MANA International Symposium 2025


Session 1-4

Title

Development of spin-orbit-entangled quantum magnets

Author's photo

Authors

Tomohiro Takayama

Affiliations

Quantum Magnetic Materials Team, MANA, NIMS

URL

https://www.nims.go.jp/mana/research/quantum-materials/quantum-magnetic-materials.html

Abstract

Quantum spin liquid (QSL) represents a novel phase of matter, where interacting spins remain fluctuating down to zero temperature and form a quantum-mechanically entangled state. QSL has been a long-sought-after dream in condensed matter physics, and several candidate materials and theoretical models have been put forward. The Kitaev honeycomb model is one of the theoretical proposals, which is characterized by the bond-dependent Ising magnetic interactions on a honeycomb lattice [1]. Kitaev showed that the model is exactly solvable by introducing two types of Majorana fermions and the ground state is shown to be a QSL. Soon after this proposal, a microscopic theory predicted the appearance of Kitaev-type bond-dependent magnetic interactions in heavy transition-metal compounds forming spin-orbit-entangled Jeff = 1/2 states [2]. 5d honeycomb iridates and 4d RuCl3 have emerged as a potential realization of Kitaev spin liquid [3]. In reality, most of those “Kitaev materials” display long-range magnetic order at low temperatures, which has been attributed to the presence of additional magnetic interactions other than Kitaev-type, including Heisenberg and off-diagonal interactions. The prime challenge in Kitaev materials is therefore to suppress the undesired magnetic interactions.

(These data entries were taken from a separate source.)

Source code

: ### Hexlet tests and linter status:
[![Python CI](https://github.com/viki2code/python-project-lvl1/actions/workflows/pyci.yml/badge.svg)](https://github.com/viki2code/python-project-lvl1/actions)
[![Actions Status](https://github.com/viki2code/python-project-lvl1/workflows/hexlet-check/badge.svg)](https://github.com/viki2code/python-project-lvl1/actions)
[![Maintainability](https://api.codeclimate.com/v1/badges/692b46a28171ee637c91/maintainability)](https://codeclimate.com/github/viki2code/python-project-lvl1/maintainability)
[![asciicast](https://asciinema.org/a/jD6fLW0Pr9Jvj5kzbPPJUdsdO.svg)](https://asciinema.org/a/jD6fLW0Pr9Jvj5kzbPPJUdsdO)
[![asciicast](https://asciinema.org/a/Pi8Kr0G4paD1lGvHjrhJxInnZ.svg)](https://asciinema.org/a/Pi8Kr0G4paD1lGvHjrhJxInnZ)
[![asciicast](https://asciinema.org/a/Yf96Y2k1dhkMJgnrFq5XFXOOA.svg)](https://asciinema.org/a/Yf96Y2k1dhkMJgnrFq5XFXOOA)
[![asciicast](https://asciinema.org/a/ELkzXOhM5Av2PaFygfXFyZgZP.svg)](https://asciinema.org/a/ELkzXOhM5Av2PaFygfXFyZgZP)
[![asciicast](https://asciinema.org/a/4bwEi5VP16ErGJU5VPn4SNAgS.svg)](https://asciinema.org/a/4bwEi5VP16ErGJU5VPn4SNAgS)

3d honeycomb cobaltates have appeared to be a new platform of Kitaev physics. The high-spin 3d7 configuration of Co2+ ion may form a spin-orbit-entangled Jeff = 1/2 state, yielding Kitaev-type coupling as in 5d5 iridates [4]. Notably, more localized character of 3d electrons, compared to 4d and 5d counterparts, is expected to suppress competing magnetic interactions. In this presentation, I will discuss materials challenges towards the realization of Kitaev QSL and our exploration for spin-orbit-entangled cobaltates which may realize Kitaev physics.


Reference

  1. A. Kitaev, Annals of Physics 321, 2 (2006).
  2. G. Jackeli and G. Khaliullin, Phys. Rev. Lett. 102, 017205 (2009).
  3. H. Takagi, T. Takayama, G. Jackeli, G. Khaliullin, and S. E. Nagler, Nat. Rev. Phys. 1, 264 (2019).
  4. H. Liu and G. Khaliullin, Phys. Rev. B 97, 014407 (2018).